Wednesday, April 19, 2017

Naive Bayes Classifier in Java Tutorial

Lately I've been implementing some machine learning using the Naive Bayes algorithm in Java. I wanted a side project to get under the hood with Java and this has also co-incided with courses in probability theory I've been taking. There are also a lot of Python tutorials online for writing this type of classifier but not a lot in the Java realm. While Java isn't used a lot in analytics compared to Python and R, it is used a lot in data engineering pipelines so hopefully this might be useful contribution.

Some of the math involved


This classifier is based around Bayes Theorem which underpins a lot of conditional statistics and describes the probability of an event, based on prior knowledge of conditions that might be related to the event. Where X and Y are events and P(B) ≠ 0, the likelihood of event X occurring given Y has occurred is as follows.

$$ P(X|Y) = \dfrac{P(Y|X)P(X)}{P(Y)} $$

Probability theory is fundamental to a lot of machine learning but that isn't the focus of the tutorial. What is important is how does this work as a machine learning classifier?
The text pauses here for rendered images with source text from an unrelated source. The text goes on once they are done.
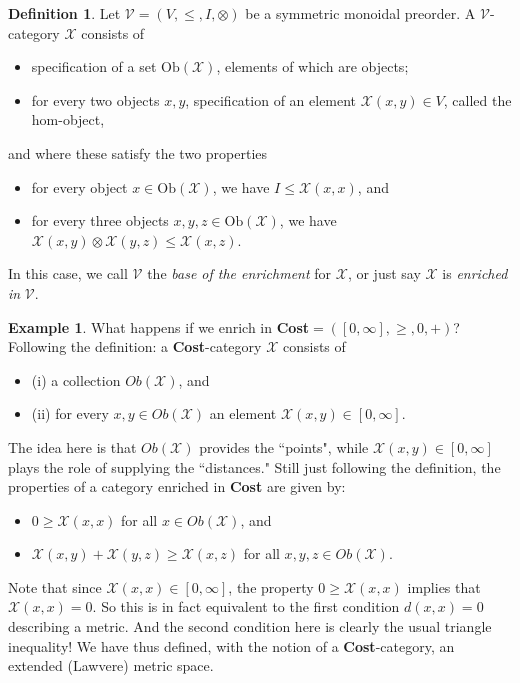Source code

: \documentclass[a4paper]{book}
\theoremstyle{definition}
\newtheorem{example}{Example}[section]
\theoremstyle{definition}
\newtheorem{definition}{Definition}[section]
\theoremstyle{definition}
\theoremstyle{theorem}
\theoremstyle{definition}
\begin{document}
\begin{definition}
	Let $\mathcal{V} = (V, \leq, I, \otimes)$ be a symmetric monoidal preorder. A $\mathcal{V}$-category  $\mathcal{X}$ consists of
	\begin{itemize}
		\item specification of a set $\text{Ob}(\mathcal{X})$, elements of which are objects; 
		\item for every two objects $x, y$, specification of an element $\mathcal{X}(x,y) \in V$, called the hom-object, 
	\end{itemize}
	and where these satisfy the two properties 
	\begin{itemize}
		\item for every object $x \in \text{Ob}(\mathcal{X})$, we have $I \leq \mathcal{X}(x,x)$, and 
		\item for every three objects $x, y,z \in \text{Ob}(\mathcal{X})$, we have $\mathcal{X}(x,y) \otimes \mathcal{X}(y,z) \leq \mathcal{X}(x,z)$. 
	\end{itemize}
	In this case, we call $\mathcal{V}$ the \textit{base of the enrichment} for $\mathcal{X}$, or just say $\mathcal{X}$ is \textit{enriched in} $\mathcal{V}$. 
\end{definition}
\begin{example} 
	What happens if we enrich in \textbf{Cost}$= ([0, \infty], \geq, 0, +)$? Following the definition: a \textbf{Cost}-category $\mathcal{X}$ consists of 
	\begin{itemize}
		\item (i) a collection $Ob(\mathcal{X})$, and 
		\item (ii) for every $x, y \in Ob(\mathcal{X})$ an element $\mathcal{X}(x,y) \in [0, \infty]$.
	\end{itemize}
	The idea here is that $Ob(\mathcal{X})$ provides the ``points", while $\mathcal{X}(x,y) \in [0, \infty]$ plays the role of supplying the ``distances." Still just following the definition, the properties of a category enriched in \textbf{Cost} are given by:  
	\begin{itemize}
		\item $0 \geq \mathcal{X}(x,x)$ for all $x \in Ob(\mathcal{X})$, and 
		\item $\mathcal{X}(x,y) + \mathcal{X}(y,z) \geq \mathcal{X}(x,z)$ for all $x,y,z \in Ob(\mathcal{X})$.  
	\end{itemize} 
	Note that since $\mathcal{X}(x,x) \in [0, \infty]$, the property $0 \geq \mathcal{X}(x,x)$ implies that $\mathcal{X}(x,x) = 0$. So this is in fact equivalent to the first condition $d(x,x) = 0$ describing a metric. And the second condition here is clearly the usual triangle inequality! We have thus defined, with the notion of a \textbf{Cost}-category, an extended (Lawvere) metric space.
\end{example} \noindent 
\end{document}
The equation that we'll be using within the code is the normal distribution approximation (or event model) to the Naive Bayes classifier. This uses the probability density function described below. Probability density functions are used for numerical data and describe the probability of a random variable occurring within a given distribution. This requires that we know the standard deviation and mean of each variable in the training set in order to model that distribution. These are easily found and we will be calculating these for the vectors associated with each class labels (0 and 1 in this case) we can predict the probability of a random variable as belonging to one or the other class.
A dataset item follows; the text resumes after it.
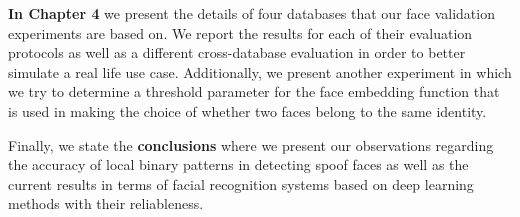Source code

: \textbf{In Chapter 4} we present the details of four databases that our face validation experiments are based on. We report the results for each of their evaluation protocols as well as a different cross-database evaluation in order to better simulate a real life use case. Additionally, we present another experiment in which we try to determine a threshold parameter for the face embedding function that is used in making the choice of whether two faces belong to the same identity.

Finally, we state the \textbf{conclusions} where we present our observations regarding the accuracy of local binary patterns in detecting spoof faces as well as the current results in terms of facial recognition systems based on deep learning methods with their reliableness.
$$ \displaystyle pdf = \frac{1}{\sigma_1^2 \sqrt{2 \pi}}\ e^{-\frac{(x-\mu)^2}{2 \sigma^2}} $$

The thing that can be difficult to grasp initially is how the decision is made for the individual classes and one that I've often found explained poorly from a beginners perspective. Even if we have an equation that determines the probability of one variable occurring within a certain distribution, how can each vector be assigned a class label. Assuming our class labels are Y and the variables in our vector are X1...Xn, then the naive bayes algorithm can be simplified to assume that each of the vectors are independent from each other which just means there is no influence between them that can determine them belonging to either class label.
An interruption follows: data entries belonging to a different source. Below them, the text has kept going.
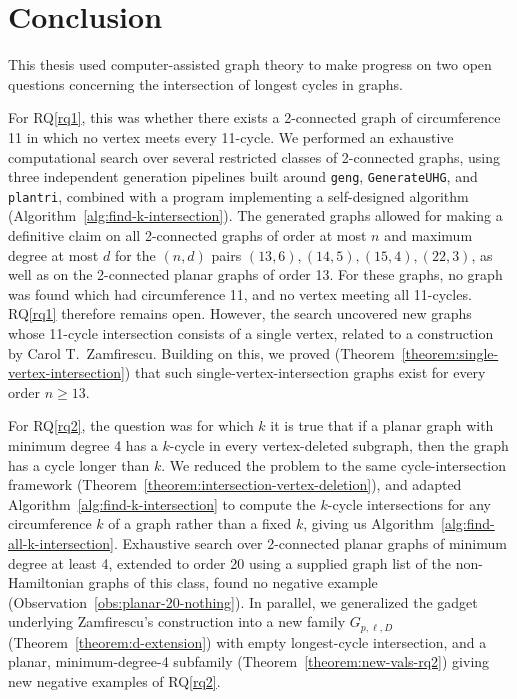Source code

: \chapter{Conclusion}
\label{cha:conclusion}

This thesis used computer-assisted graph theory to make progress on two open questions concerning the intersection of longest cycles in graphs.

For RQ\ref{rq1}, this was whether there exists a 2-connected graph of circumference 11 in which no vertex meets every 11-cycle. We performed an exhaustive computational search over several restricted classes of 2-connected graphs, using three independent generation pipelines built around \texttt{geng}, \texttt{GenerateUHG}, and \texttt{plantri}, combined with a program implementing a self-designed algorithm (Algorithm~\ref{alg:find-k-intersection}). The generated graphs allowed for making a definitive claim on all 2-connected graphs of order at most $n$ and maximum degree at most $d$ for the $(n,d)$ pairs $(13,6),(14,5),(15,4),(22,3)$, as well as on the 2-connected planar graphs of order 13. For these graphs, no graph was found which had circumference 11, and no vertex meeting all 11-cycles. RQ\ref{rq1} therefore remains open. However, the search uncovered new graphs whose 11-cycle intersection consists of a single vertex, related to a construction by Carol T.\ Zamfirescu. Building on this, we proved (Theorem~\ref{theorem:single-vertex-intersection}) that such single-vertex-intersection graphs exist for every order $n \ge 13$.

For RQ\ref{rq2}, the question was for which $k$ it is true that if a planar graph with minimum degree 4 has a $k$-cycle in every vertex-deleted subgraph, then the graph has a cycle longer than $k$. We reduced the problem to the same cycle-intersection framework (Theorem~\ref{theorem:intersection-vertex-deletion}), and adapted Algorithm~\ref{alg:find-k-intersection} to compute the $k$-cycle intersections for any circumference $k$ of a graph rather than a fixed $k$, giving us Algorithm~\ref{alg:find-all-k-intersection}. Exhaustive search over 2-connected planar graphs of minimum degree at least 4, extended to order 20 using a supplied graph list of the non-Hamiltonian graphs of this class, found no negative example (Observation~\ref{obs:planar-20-nothing}). In parallel, we generalized the gadget underlying Zamfirescu's construction into a new family $G_{p,\ell,D}$ (Theorem~\ref{theorem:d-extension}) with empty longest-cycle intersection, and a planar, minimum-degree-4 subfamily (Theorem~\ref{theorem:new-vals-rq2}) giving new negative examples of RQ\ref{rq2}.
$$ P(X_1...X_n|Y) = \prod_{i=1}^n P(X_i|Y) $$

This equation implies that the product of all individual probabilities in the vector will give us a overall probability of all the variables being as they are for a specific class label. As we will calculate the individual probability of each variable in the vector using the normal distribution approximation above, it's a matter or multiplying these for the mean and standard deviation associated with each class label. Once we have these values, the one with the highest probability is chosen as the predicted class.

From a programming point of view, it's easier to see how these pieces fit together, so the diagram below does some of that work in showing how the statistics work on the flow of the data.



Programming and code examples


The dataset I'll be using for testing is an implementation of Leo Breiman's twonorm example twonorm example which is a vector of 20 random variables from two normally distributed models that lie inside each other. This is a synthetic data set, so it will return a very high accuracy, however it works for the purpose of testing the classifier.

The program itself is split into four classes in addition to the public static void main class that is the standard main() class that Java executes at run time. Here is a list of the packages that I'll be using in the code which you may need to path if your IDE doesn't import them automatically. Thanks IntelliJ :)


CSVReader


The first class CSVReader contains a single method parseCSV that is used to import the data into an array of arrays. An ArrayList<ArrayList> to be exact. Not to be confused with regular arrays, ArrayLists are more flexible than standard Arrays since they are mutable. This data structure will be the basis of the program and mimicks a 2D matrix.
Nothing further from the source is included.